The B major chord on the guitar is a critical chord to learn. You will certainly use this specific chord a number of songs, which means that perfecting it is necessary to be able to play your favorite songs on the guitar.
In this post, I will teach you a few ways to learn the B major chord if you're a new guitar student. You're also going to discover more complicated voicings of the B major guitar chord towards the end of the lesson, including the barre chord version.
Let's start off with some simple music theory about the B major guitar chord.
Chords are made up of 3 notes, meaning that you must play three notes in order to form the B major chord. All these notes are derived from the B major scale.
You'll discover a number of chord charts in this post. The numbers on the dots will indicate which finger on your hand goes where:
- The 1st finger will be your index finger
- The 2nd finger will be the middle finger
- The 3rd finger is your ring finger
- The 4th finger is your pinky
If you're not used to deciphering chord charts just yet, learn about them first.
Learn how to form the B major chord on guitar
Here are several ways to play the B major chord on the guitar.
TIP: a smart way to become familiar with a brand new chord is to use the chord-on/chord-off approach. You basically hold-down the chord, strum the strings, let it go, and repeat the process.
Play each variation loads, and you will learn all of them quickly.
Easiest B major chord for beginner guitarists
This is actually the most simple way to finger the B major chord on the guitar.
Very simple B major chord fingering
This is the way to play the B major chord:
- Put your 1st finger onto string 1 at fret 2.
- Put your ring finger on string 3 at fret 3.
- And your 4th finger below that on string 2 at fret 3.
Next, pluck each note in the chord, and ensure all of the notes are ringing cleanly.
Great job, you just played the B major chord!
The sound might seem just a little thin, but that is because you are strumming only a few guitar strings. Bigger sounding voicings of the B major are to follow.
B chord variation
Here is an additional alternative of the B major chord, this is a popular one as well. It is derived from the barre chord shape, but omits the lowest 2 strings.
B chord alternate voicing
Below are the finger positions to this variation of the B major.
- Place your index finger on strings 1 and 2 at fret 7.
- Put the middle finger on string 3 at fret Z.
- The ring finger goes to string 4 at fret 9.
Now pluck each string in the chord and ensure the chord rings out nicely.
At this point you know 2 different ways to fret the B major, good job!
More alternatives of the B major guitar chord
There are in fact countless alternatives of the B major, you have now taught yourself the most famous ones.
The following are the chord charts to several other versions of the B major chord.

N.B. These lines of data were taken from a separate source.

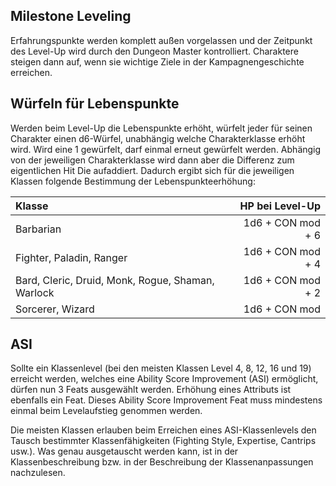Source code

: 
## Milestone Leveling
Erfahrungspunkte werden komplett außen vorgelassen und der Zeitpunkt des Level-Up wird durch den Dungeon Master kontrolliert. Charaktere steigen dann auf, wenn sie wichtige Ziele in der Kampagnengeschichte erreichen.


## Würfeln für Lebenspunkte
Werden beim Level-Up die Lebenspunkte erhöht, würfelt jeder für seinen Charakter einen d6-Würfel, unabhängig welche Charakterklasse erhöht wird. Wird eine 1 gewürfelt, darf einmal erneut gewürfelt werden. Abhängig von der jeweiligen Charakterklasse wird dann aber die Differenz zum eigentlichen Hit Die aufaddiert. Dadurch ergibt sich für die jeweiligen Klassen folgende Bestimmung der Lebenspunkteerhöhung:

| Klasse                                            |   HP bei Level-Up |
| :------------------------------------------------ | ----------------: |
| Barbarian                                         | 1d6 + CON mod + 6 |
| Fighter, Paladin, Ranger                          | 1d6 + CON mod + 4 |
| Bard, Cleric, Druid, Monk, Rogue, Shaman, Warlock | 1d6 + CON mod + 2 |
| Sorcerer, Wizard                                  |     1d6 + CON mod |


## ASI
Sollte ein Klassenlevel (bei den meisten Klassen Level 4, 8, 12, 16 und 19) erreicht werden, welches eine Ability Score Improvement (ASI) ermöglicht, dürfen nun 3 Feats ausgewählt werden. Erhöhung eines Attributs ist ebenfalls ein Feat. Dieses Ability Score Improvement Feat muss mindestens einmal beim Levelaufstieg genommen werden.

Die meisten Klassen erlauben beim Erreichen eines ASI-Klassenlevels den Tausch bestimmter Klassenfähigkeiten (Fighting Style, Expertise, Cantrips usw.). Was genau ausgetauscht werden kann, ist in der Klassenbeschreibung bzw. in der Beschreibung der Klassenanpassungen nachzulesen.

Under what circumstances will you use which? Well, it depends on several things:
- You will normally choose a voicing that is close to where you are playing on the neck already.
- The genre may influence where you play the chord. For example, you play lower variations in metal, whereas in funk, you play higher ones.
Beginner video guitar lesson on the B major chord
Because music is an audible art form, here's an exceptional YouTube guitar tutorial on how to form the B major chord on the guitar.
Pay attention to the teacher's fingers and wrist placement.
The B major barre chord
Barre chords are challenging, so if you have just started learning guitar, you should probably to stay with the simpler and easier variations for the time being.
If you have been playing for a few months and would like to learn the right way to form the barre chord variation of the B major, here you go.
We are going to begin with the E shape barre chord voicing of the B major, which has its root note on the 6th string.
B barre chord - E shape finger position
Here's how to play the B major barre chord rooting on the 6th string:
- Use your index finger to form a barre on every string at fret 7.
- Now arrange your other fingers to form an E shape barre chord by placing your 2nd finger onto fret 8 on the G string.
- Your 3rd finger goes to string A at fret 9.
- Lastly your 4th finger on string D at fret 9.
And of course, strum the chord and be sure the chord is ringing clearly. You don't want to hear buzzing strings or muted notes.
Bar chords are tough, you should practice them quite a bit.
Another popular fingering of the B major chord makes use of the A shape barre chord:
This is how to play the B major barre chord rooting on the A string:
- First, lay your 1st finger across strings 1-5 at fret 2.
- Now arrange your other fingers to fret an A shape barre chord by putting your 3rd finger onto fret 4 on the D, G, and B strings.
- The low E is not played here.
Now pluck each string in the chord and make sure the chord is ringing clearly. As I said, barre chords are tricky. You should not expect to learn them too quickly.
Practice loads, you will definitely be able to play the B major barre chord soon.